Danielle Vaillancourt
So it was back to Walter Hall at 7.30pm for Saturday’s second instalment. This time the programme kicked off with the Schumann Piano Quartet in E flat Major Op. 47 before the singers. The first singer up was mezzo Danielle Vaillancourt with pianist Jing Lee Park. They gave us just two songs. The first was Fauré’s Il pleure dans mon coeur followed by Duparc’s Au pays où se fait la guerre. Vaillancourt has excellent French diction, a really interesting timbre and plenty of power. This was pretty fine singing. Jing Lee Park made the most of her chance to shine in the rather lovely piano part in the Duparc.

Renee Fajardo
Renee Fajardo was next with Pierre-André Doucet. She started off with Roussel’s Light which showed a light, bright voice but also an ability to darken it. This was followed by a really touching account of Poulenc’s Prière pour paix before finishing with a personable account of Clara Schumann’s Liebeszauber which demonstrated very good German diction. A nice set.

Lyndsay Promane
Lyndsey Promane gave us three songs from Britten’s A Charm of Lullabyes with Leona Cheung at the piano. First up was Sephestia’s Lullabye. To be honest, surtitles would have helped here. Robert Greene’s 16th century English is at least as hard to catch on first hearing as the Scots of A Highland Balou that followed. The set finished with A Charm; a rather bad tempered “lullabye” to a child that doesn’t want to sleep. This was all sung quite idiomatically with good interplay between singer and pianist; a must in Britten in my view.

Asitha Tennekoon
The final set brought Asitha Tennekoon and Francis Armstrong to the stage for some Poulenc and Gurney. Asitha coped very nicely with the surreal poetry of C by résistant Louis Aragon, showing excellent diction and expressiveness.

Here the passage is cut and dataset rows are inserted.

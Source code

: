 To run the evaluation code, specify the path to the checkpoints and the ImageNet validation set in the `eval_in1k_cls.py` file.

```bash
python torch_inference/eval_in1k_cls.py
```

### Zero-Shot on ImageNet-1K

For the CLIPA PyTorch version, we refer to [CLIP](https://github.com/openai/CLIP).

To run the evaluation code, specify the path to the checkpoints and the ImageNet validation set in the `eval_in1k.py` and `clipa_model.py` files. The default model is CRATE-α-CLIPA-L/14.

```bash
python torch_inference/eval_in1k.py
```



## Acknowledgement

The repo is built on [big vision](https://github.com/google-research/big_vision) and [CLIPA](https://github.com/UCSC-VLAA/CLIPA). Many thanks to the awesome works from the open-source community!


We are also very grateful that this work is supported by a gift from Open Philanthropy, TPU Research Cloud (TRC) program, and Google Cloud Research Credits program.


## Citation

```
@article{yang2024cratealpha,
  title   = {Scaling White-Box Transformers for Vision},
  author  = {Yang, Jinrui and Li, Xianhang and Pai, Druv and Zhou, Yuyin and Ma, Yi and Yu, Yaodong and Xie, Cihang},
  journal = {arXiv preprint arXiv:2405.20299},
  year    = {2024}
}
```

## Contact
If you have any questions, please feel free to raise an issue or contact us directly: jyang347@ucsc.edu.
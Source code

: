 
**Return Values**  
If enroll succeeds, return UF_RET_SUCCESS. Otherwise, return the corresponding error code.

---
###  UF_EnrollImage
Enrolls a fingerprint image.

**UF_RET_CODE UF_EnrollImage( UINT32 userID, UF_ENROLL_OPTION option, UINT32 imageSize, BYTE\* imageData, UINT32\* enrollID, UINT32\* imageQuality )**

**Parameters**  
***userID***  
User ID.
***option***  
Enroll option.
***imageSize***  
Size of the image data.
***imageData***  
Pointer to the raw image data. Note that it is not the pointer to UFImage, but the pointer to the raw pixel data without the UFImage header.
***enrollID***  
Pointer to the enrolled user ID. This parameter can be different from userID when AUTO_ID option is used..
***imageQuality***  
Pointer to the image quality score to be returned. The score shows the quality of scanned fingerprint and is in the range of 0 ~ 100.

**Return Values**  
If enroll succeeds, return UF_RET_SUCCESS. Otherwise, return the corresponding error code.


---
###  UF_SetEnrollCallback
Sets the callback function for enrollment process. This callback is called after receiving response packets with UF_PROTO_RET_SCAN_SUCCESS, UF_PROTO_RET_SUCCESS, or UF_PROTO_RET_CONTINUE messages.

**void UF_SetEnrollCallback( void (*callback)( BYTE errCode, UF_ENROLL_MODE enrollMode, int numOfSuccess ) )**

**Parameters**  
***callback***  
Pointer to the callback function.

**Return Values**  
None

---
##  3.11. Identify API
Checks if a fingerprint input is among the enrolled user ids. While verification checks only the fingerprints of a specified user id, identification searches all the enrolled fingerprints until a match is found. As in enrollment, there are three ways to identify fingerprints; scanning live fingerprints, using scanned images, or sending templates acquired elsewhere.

The Gurney songs; Sleep and In Flanders were perhaps even better with the latter’s invocation of the peaceful Cotswold’s in contrast to the battlefields of Flanders truly evocative. A really nice set.
There was a Brahms Piano Quintet after the interval but I skipped out in the hope of not ending up completely exhausted with a busy work week and three concerts to come.
Some top-notch young talent in this programme (and in Part 1), thank you for the coverage!